NY responders swap tips

Mix evangelistic enthusiasm with New York-style candor, and you’ve got Les Radford doing what he does best: making disaster planning downright exciting.

BY SUSAN KIM | ALBANY, N.Y. | October 22, 2004

"We've got an exit strategy as soon as we come in."

—Les Radford

Mix evangelistic enthusiasm with New York-style candor, and you've got Les Radford doing what he does best: making disaster planning downright exciting.

Radford, human services branch chief for the New York State Emergency Management Office, can talk from experience, and not just because he calls himself "an old bureaucrat."

Since 1995, the state of New York has received 29 federal disaster declarations. The most visible was the Sept. 11, 2001 terrorist attack, but the state has also coped with floods, tornadoes, and ice storms, among others.

Radford has learned to explain bureaucracy so that it's not a bad word anymore.
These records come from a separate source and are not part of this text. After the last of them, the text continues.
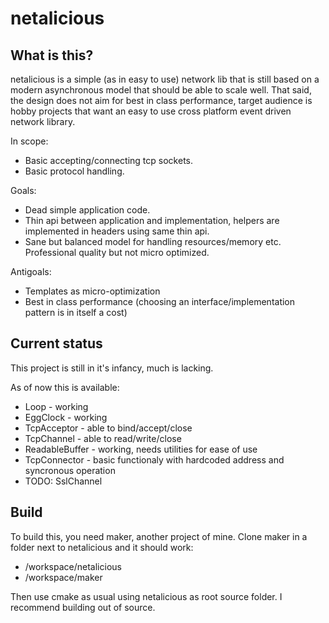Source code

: netalicious
===========

What is this?
-------------
netalicious is a simple (as in easy to use) network lib that is still based on a modern asynchronous model that should be able to scale well. That said, the design does not aim for best in class performance, target audience is hobby projects that want an easy to use cross platform event driven network library.

In scope:
* Basic accepting/connecting tcp sockets.
* Basic protocol handling.

Goals:
* Dead simple application code.
* Thin api between application and implementation, helpers are implemented in headers using same thin api.
* Sane but balanced model for handling resources/memory etc. Professional quality but not micro optimized.

Antigoals:
* Templates as micro-optimization
* Best in class performance (choosing an interface/implementation pattern is in itself a cost)

Current status
--------------
This project is still in it's infancy, much is lacking.

As of now this is available:

* Loop - working
* EggClock - working
* TcpAcceptor - able to bind/accept/close
* TcpChannel - able to read/write/close
* ReadableBuffer - working, needs utilities for ease of use
* TcpConnector - basic functionaly with hardcoded address and syncronous operation
* TODO: SslChannel

Build
-----
To build this, you need maker, another project of mine. Clone maker in a folder next to netalicious and it should work:

* /workspace/netalicious
* /workspace/maker

Then use cmake as usual using netalicious as root source folder. I recommend building out of source.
What happens within the state after a disaster, he said, is more like structure.

"Well, we're big on structure, especially during disasters," he said. "We're constantly looking at plans."

And because the state never has enough resources to carry out its best disaster plans, Radford was scanning the audience for help: "I keep looking for more and more resources," he said.

On Friday afternoon, state officials, Federal Emergency Management Agency representatives, and leaders from voluntary and faith-based groups were swapping ideas at New York's First Annual Disaster Human Services Conference.

Government entities and nonprofit relief groups might work during different phases of a disaster but they have more in common than they realize, said Radford.

"Not many of us are in lifesaving," he pointed out. "We leave that to the police or to the firefighters or to the neighbors who help each other out. Most of us, we're in life-sustaining."

The state of New York has reached out to voluntary agencies in very visible ways recently, including providing funding for Friday's conference. "New York is also one of the only states that has a voluntary agency representative on its Disaster Preparedness Commission," said Radford.

When it comes to long-term recovery, state leaders said they rely on faith-based and voluntary groups.

"The state cannot do it alone," said James W. McMahon, chairman of the New York State Disaster Preparedness Commission. "We rely on your expertise. Thank you for your work in that."

"The state doesn't hang around forever," agreed Radford. "We've got an exit strategy as soon as we come in. Some of you show up three weeks late - and by that I mean three weeks on time - to do long-term recovery. We by definition are not long-term. Who's going to be there in the long run?"

Volunteers are, answered James W. Tuffey, director of the New York State Emergency Management Office. "I need to applaud each one of you. You provide assistance and support to your neighbors. You know firsthand what it's like to help families you don't even know. Your work and that of your organizations has made a difference for thousands of New Yorkers."

Response leaders in the state are looking at lessons learned from 9/11, said McMahon. "It has often been said that 9/11 changed our way of life and our way of doing business forever," he said. "We've learned a lot since then. We've got natural and manmade disasters and the ongoing threat of terrorism. We're working hard with local communities at that prevention function."

"More hazards are popping up," agreed Radford. "It's becoming a more hazardous world. We've got to come together and get that synergy going. It's going to happen through planning."

With that hope, New Yorkers were also fielding ideas from other states on how to collaborate and communicate across public and private sectors.

Response leaders from other states - there to share their lessons learned - commended state officials for genuinely reaching out to voluntary agencies. "You have a wonderful foundation here," said Michael Vincent, chair of the West Virginia Voluntary Organizations Active in Disaster and director of Catholic Community Services in flood-wracked southern West Virginia.

"The fact that the state is supporting a conference like this - you don't know how lucky you are," agreed Kevin Smith, director of emergency disaster services for the Florida division of The Salvation Army.

But - as good as the relationships are beginning to be - the state still has plenty of work to do when it comes to disaster preparedness, responders agreed. "We have to know each other and know each other's organization before disaster hits," said Thomas Ferraro, chair of the New York State Voluntary Organizations Active in Disaster coalition.

More regional VOADs are needed across the state, he said, and "the ecumenical church community is so vital to anything that's ever going to happen in this arena."

Ultimately both government officials and voluntary groups find it difficult to watch people's needs go unmet. "There's an 84-year-old living in Delaware County," said Radford. "Her long-term could be a year. It could be five years. But if we don't fix her up soon she might not have a good couple years left."

Ferraro agreed that disasters leave a lot of pain among the most vulnerable people. "Disasters always disproportionately affect low-income people and people living in the margins," he said. "I have watched the impact of disasters on people who can least withstand the stress and the financial reality."

And Radford scanned the audience. "That's what I need to know. I don't have good eyeballs in the field. Is the community hurting? And how is it hurting?"